From 20dfa501b3950c1d2f5da7126091792f5eb67038 Mon Sep 17 00:00:00 2001
From: Chad Versace <chad.versace@linux.intel.com>
Date: Wed, 9 Jan 2013 11:46:42 -0800
Subject: [PATCH] i965/fs/gen7: Emit code for GLSL 3.00 pack/unpack operations
 (v4)

v2: Remove lewd comment. [for idr]
v3: - Optimize away tmp register for packHalf2x16. [for anholt, paul]
    - Improve comments. [for anholt, paul]
    - Reduce near-duplicate code by removing vec4_visitor emit_pack/unpack
      methods. [for chadv]
v4: Factor our UD/W register conversion into helper function. [for anholt]

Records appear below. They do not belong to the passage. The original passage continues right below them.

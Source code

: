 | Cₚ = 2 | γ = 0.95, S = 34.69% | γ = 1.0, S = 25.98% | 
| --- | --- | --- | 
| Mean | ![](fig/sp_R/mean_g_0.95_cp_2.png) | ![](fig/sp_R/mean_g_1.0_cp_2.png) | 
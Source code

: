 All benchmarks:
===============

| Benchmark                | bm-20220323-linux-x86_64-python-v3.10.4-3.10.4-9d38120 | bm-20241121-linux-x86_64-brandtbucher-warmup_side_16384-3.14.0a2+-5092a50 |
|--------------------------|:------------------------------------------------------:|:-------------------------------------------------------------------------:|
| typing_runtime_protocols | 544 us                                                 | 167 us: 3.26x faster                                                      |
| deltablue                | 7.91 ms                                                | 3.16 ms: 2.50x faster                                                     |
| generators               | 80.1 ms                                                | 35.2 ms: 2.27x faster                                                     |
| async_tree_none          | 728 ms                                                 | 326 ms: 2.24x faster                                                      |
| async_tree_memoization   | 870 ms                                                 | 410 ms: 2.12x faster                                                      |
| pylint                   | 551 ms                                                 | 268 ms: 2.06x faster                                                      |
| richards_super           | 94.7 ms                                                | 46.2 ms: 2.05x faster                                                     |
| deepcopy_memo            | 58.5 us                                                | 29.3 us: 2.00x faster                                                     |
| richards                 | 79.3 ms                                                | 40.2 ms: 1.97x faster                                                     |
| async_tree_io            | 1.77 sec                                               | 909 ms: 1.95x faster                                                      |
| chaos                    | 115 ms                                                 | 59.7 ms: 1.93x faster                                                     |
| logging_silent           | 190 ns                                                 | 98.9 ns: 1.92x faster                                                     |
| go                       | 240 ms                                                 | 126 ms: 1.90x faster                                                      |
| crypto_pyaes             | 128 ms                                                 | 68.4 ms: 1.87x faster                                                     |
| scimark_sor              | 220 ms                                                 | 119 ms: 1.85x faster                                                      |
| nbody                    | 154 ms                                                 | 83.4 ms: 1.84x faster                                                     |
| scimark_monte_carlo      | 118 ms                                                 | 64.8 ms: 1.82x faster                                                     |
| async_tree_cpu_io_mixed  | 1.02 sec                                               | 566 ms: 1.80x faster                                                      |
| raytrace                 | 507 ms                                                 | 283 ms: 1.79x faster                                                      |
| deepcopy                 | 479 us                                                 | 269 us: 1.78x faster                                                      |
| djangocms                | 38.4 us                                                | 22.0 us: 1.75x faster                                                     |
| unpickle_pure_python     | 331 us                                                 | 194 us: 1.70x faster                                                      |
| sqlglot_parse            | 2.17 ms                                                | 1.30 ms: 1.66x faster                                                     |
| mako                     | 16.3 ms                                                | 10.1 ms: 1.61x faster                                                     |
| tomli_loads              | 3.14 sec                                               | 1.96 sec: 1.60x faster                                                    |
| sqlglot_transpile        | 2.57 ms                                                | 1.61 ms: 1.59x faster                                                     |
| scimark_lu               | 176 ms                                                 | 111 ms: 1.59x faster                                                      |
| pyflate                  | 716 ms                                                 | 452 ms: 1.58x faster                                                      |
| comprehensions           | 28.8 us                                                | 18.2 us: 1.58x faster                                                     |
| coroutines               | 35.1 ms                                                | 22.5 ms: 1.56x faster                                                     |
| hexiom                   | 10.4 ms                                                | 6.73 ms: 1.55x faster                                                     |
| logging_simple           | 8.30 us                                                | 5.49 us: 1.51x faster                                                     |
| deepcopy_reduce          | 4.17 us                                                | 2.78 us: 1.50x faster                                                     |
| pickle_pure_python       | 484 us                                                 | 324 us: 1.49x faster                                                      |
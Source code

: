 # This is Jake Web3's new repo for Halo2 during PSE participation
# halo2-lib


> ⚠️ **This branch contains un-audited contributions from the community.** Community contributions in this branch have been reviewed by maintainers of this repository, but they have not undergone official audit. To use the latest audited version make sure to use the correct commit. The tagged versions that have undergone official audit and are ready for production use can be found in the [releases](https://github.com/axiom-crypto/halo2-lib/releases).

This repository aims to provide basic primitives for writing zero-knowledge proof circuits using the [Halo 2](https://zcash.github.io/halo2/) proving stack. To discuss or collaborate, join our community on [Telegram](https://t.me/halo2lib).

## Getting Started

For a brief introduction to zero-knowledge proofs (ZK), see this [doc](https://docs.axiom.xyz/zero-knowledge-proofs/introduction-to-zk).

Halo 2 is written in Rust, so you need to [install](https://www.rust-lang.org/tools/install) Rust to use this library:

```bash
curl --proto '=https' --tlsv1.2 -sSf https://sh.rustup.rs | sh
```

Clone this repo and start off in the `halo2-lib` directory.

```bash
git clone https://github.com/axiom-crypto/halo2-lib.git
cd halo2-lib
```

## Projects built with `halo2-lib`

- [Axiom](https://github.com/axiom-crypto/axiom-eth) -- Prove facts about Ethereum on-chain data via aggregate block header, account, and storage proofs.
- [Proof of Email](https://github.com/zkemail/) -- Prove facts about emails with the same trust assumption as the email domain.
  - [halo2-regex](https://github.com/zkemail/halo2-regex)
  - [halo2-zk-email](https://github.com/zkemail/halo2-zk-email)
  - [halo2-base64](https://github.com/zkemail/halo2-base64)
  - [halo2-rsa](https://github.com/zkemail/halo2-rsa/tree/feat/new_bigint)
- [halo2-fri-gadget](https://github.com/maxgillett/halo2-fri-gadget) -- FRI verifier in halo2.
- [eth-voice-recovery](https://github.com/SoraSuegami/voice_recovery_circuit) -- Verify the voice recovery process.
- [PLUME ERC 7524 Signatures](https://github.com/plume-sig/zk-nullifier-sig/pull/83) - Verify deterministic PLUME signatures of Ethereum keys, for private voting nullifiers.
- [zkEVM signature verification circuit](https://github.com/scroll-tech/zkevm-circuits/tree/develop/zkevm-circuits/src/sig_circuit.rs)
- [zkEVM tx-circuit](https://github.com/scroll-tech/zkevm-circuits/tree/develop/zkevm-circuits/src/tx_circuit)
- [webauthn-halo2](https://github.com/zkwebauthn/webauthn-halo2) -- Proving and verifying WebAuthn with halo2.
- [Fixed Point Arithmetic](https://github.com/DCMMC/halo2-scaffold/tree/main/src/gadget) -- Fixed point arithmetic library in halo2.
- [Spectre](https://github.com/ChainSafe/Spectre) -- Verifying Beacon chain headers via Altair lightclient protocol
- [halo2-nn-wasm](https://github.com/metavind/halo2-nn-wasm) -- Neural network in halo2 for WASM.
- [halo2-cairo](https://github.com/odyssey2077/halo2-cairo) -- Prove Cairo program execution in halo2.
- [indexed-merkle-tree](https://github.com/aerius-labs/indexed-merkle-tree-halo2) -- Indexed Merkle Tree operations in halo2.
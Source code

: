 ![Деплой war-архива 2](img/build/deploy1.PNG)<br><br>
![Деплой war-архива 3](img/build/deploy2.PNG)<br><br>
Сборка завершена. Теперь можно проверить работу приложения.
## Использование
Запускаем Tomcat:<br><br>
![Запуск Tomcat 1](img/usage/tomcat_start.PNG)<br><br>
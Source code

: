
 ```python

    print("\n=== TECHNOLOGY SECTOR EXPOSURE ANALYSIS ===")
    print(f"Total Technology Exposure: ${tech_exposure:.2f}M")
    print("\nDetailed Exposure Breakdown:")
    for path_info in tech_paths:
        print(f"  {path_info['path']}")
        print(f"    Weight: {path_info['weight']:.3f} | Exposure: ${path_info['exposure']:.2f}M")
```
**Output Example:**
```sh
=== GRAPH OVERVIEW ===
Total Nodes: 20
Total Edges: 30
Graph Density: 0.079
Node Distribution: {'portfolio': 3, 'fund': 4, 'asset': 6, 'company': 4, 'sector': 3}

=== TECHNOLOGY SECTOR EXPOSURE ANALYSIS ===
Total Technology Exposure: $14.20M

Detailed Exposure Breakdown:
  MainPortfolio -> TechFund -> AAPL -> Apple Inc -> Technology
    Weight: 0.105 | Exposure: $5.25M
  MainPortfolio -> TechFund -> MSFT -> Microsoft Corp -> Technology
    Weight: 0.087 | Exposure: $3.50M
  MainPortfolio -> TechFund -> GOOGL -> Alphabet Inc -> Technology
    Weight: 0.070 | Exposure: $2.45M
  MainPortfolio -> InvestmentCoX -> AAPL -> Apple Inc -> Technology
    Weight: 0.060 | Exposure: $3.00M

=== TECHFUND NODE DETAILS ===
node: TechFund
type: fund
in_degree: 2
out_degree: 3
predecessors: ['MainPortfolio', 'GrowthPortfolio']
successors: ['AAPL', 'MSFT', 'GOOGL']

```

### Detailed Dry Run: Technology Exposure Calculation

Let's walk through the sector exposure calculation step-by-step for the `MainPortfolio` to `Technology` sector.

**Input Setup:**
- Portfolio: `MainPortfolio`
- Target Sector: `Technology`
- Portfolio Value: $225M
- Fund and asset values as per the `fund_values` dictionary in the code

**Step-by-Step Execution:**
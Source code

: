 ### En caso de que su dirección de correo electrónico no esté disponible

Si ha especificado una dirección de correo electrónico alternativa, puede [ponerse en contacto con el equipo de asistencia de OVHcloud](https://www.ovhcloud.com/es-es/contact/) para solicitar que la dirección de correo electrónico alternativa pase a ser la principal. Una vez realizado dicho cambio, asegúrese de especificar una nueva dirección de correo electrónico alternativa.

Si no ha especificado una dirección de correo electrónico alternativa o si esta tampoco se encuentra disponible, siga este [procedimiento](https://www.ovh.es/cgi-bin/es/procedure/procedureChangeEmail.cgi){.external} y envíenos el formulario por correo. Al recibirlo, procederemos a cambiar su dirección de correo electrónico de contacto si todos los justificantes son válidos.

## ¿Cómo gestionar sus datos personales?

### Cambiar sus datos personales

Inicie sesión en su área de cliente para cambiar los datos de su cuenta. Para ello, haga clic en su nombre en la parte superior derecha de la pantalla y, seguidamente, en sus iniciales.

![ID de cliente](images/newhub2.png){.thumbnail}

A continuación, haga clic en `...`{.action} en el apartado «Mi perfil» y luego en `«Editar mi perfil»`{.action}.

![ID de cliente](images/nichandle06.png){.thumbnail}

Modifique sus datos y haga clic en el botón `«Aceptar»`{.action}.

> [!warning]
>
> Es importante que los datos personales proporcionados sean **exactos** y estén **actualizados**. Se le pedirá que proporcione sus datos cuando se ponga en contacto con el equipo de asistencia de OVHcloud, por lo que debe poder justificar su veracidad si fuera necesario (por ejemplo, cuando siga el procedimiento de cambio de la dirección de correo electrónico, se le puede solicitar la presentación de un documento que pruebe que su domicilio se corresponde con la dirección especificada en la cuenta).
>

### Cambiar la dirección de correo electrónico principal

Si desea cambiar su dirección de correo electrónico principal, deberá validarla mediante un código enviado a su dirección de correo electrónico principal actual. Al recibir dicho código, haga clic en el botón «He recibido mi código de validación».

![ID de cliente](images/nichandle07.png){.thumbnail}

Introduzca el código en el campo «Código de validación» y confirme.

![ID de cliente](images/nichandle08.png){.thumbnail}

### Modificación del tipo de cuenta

Reviewed-by: Eric Anholt <eric@anholt.net>
Reviewed-by: Ian Romanick <ian.d.romanick@intel.com> (v2)
Signed-off-by: Chad Versace <chad.versace@linux.intel.com>
---
 src/mesa/drivers/dri/i965/brw_defines.h            |   3 +
 src/mesa/drivers/dri/i965/brw_fs.h                 |   8 ++
 .../dri/i965/brw_fs_channel_expressions.cpp        |  12 +++
 src/mesa/drivers/dri/i965/brw_fs_emit.cpp          | 105 ++++++++++++++++++++-
 src/mesa/drivers/dri/i965/brw_fs_visitor.cpp       |  19 +++-
 5 files changed, 144 insertions(+), 3 deletions(-)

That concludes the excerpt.